Dank des Emanzipationsschubs nach dem Euromaidan fordern nun aber auch immer mehr Ukrainer, Fahrradwege anzulegen, vor allem in den Städten. In Poltawa finden inzwischen pro Jahr mehrere Fahrraddemonstrationen mit vielen hundert Teilnehmern statt. Auch Cafés und Restaurants beteiligen sich an diesen Aktionen; die Radfahrenden werden dann zu günstigen Preisen beköstigt. Und in Dikanka, 30 Kilometer nördlich von Poltawa, wurde inzwischen das erste Fahrradmuseum der Ukraine eröffnet.
Der größte Reichtum des Landes sind natürlich die Menschen.
Die schönsten Überraschungen erlebt man diesbezüglich nach meiner Erfahrung in den extremen, verrufenen Gegenden – im Donbas, in den nationalistischen Hochburgen des Westens und in Poltawa, der geistigen und spirituellen Hauptstadt der Ukraine. Allerdings sollte man als Westler vorher das Gepäck des moralischen Rigorismus ablegen und sich mit Humor wappnen. Dann kann man es genießen, in den Karpaten mit einer Zigarette der Wehrmacht beschenkt und begrüßt zu werden, auch wenn der Tabak nach den vielen Jahrzehnten keinen Geschmack mehr hat.

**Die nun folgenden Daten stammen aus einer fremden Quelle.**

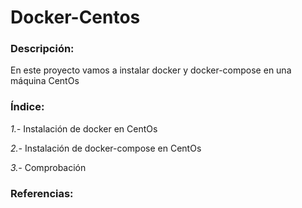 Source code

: # Docker-Centos

### Descripción:
En este proyecto vamos a instalar docker y docker-compose en una máquina CentOs

### Índice:

*1.-* Instalación de docker en CentOs

*2.-* Instalación de docker-compose en CentOs

*3.-* Comprobación

### Referencias:

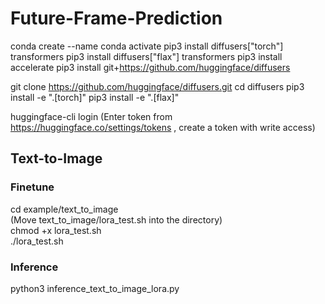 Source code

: # Future-Frame-Prediction

conda create --name <env name>
conda activate <env name>
pip3 install diffusers["torch"] transformers
pip3 install diffusers["flax"] transformers
pip3 install accelerate
pip3 install git+https://github.com/huggingface/diffusers

git clone https://github.com/huggingface/diffusers.git
cd diffusers
pip3 install -e ".[torch]"
pip3 install -e ".[flax]"

huggingface-cli login 
(Enter token from https://huggingface.co/settings/tokens , create a token with write access)

## Text-to-Image

### Finetune
cd example/text_to_image
<br />
(Move text_to_image/lora_test.sh into the directory)
<br />
chmod +x lora_test.sh
<br />
./lora_test.sh

### Inference
python3 inference_text_to_image_lora.py













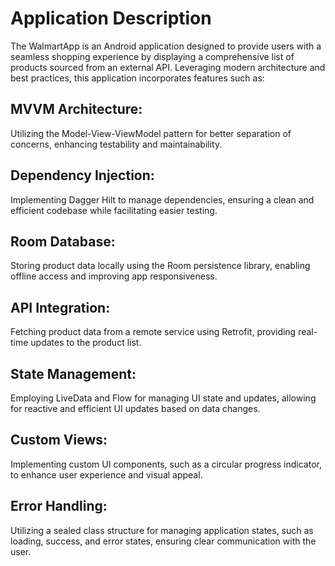 # Application Description
The WalmartApp is an Android application designed to provide users with a seamless shopping experience by displaying a comprehensive list of products sourced from an external API. Leveraging modern architecture and best practices, this application incorporates features such as:

## MVVM Architecture: 
Utilizing the Model-View-ViewModel pattern for better separation of concerns, enhancing testability and maintainability.

## Dependency Injection: 
Implementing Dagger Hilt to manage dependencies, ensuring a clean and efficient codebase while facilitating easier testing.

## Room Database: 
Storing product data locally using the Room persistence library, enabling offline access and improving app responsiveness.

## API Integration: 
Fetching product data from a remote service using Retrofit, providing real-time updates to the product list.

## State Management: 
Employing LiveData and Flow for managing UI state and updates, allowing for reactive and efficient UI updates based on data changes.

## Custom Views: 
Implementing custom UI components, such as a circular progress indicator, to enhance user experience and visual appeal.

## Error Handling: 
Utilizing a sealed class structure for managing application states, such as loading, success, and error states, ensuring clear communication with the user.
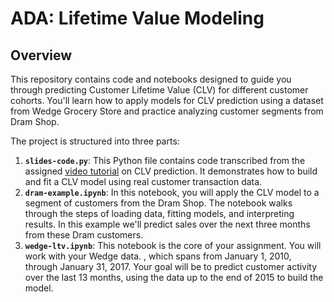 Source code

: # ADA: Lifetime Value Modeling

## Overview

This repository contains code and notebooks designed to guide you through predicting Customer Lifetime Value (CLV) for different customer cohorts. You'll learn how to apply models for CLV prediction using a dataset from Wedge Grocery Store and practice analyzing customer segments from Dram Shop.

The project is structured into three parts:
1. **`slides-code.py`**: This Python file contains code transcribed from the assigned [video tutorial](https://www.youtube.com/watch?v=486x8ccQThE) on CLV prediction. It demonstrates how to build and fit a CLV model using real customer transaction data.
2. **`dram-example.ipynb`**: In this notebook, you will apply the CLV model to a segment of customers from the Dram Shop. The notebook walks through the steps of loading data, fitting models, and interpreting results. In this example we'll predict sales over the next three months from these Dram customers. 
3. **`wedge-ltv.ipynb`**: This notebook is the core of your assignment. You will work with your Wedge data. , which spans from January 1, 2010, through January 31, 2017. Your goal will be to predict customer activity over the last 13 months, using the data up to the end of 2015 to build the model.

Oder man kann im Donbas beim abendlichen Besäufnis zusammen mit dem Stadtkommandanten singen „Wir sind Schachtjori“, obwohl der nächste Schacht Dutzende Kilometer entfernt ist. Und in Poltawa taucht man am besten in den Underground der Künstler ein, um sich an psychedelischer Musik und anregenden Kräutern zu erfreuen und den Geist der Argonauten einzuatmen, die hier lange vor Christi Geburt mit ihrem Schiff gelandet sein sollen. Oder um sich erzählen zu lassen und zu erleben, weshalb in dieser Stadt die Gogolewschina regiert, die nach Nikolai Gogol benannte Göttin des Zufalls und der Absurditäten.
Wer gerne etwas lauer badet und ungern gesichertes Terrain verlässt, kann in den Nachtclubs von Kyjiw die Nächte durchtanzen oder in den Kaffeehäusern von Lwiw mit den Einheimischen schwatzen und die faszinierende Geschichte dieser Stadt erkunden, hunderte Denkmäler, Museen, Galerien und Friedhöfe besichtigen und den Straßenmusikern zuhören. Für Touristen wird das Land Jahr für Jahr zweifellos interessanter. Die Vielfalt an Restaurants und Hotels wird immer größer, das Reisen aufgrund enormer Investitionen in die Verkehrsinfrastruktur immer leichter und bequemer.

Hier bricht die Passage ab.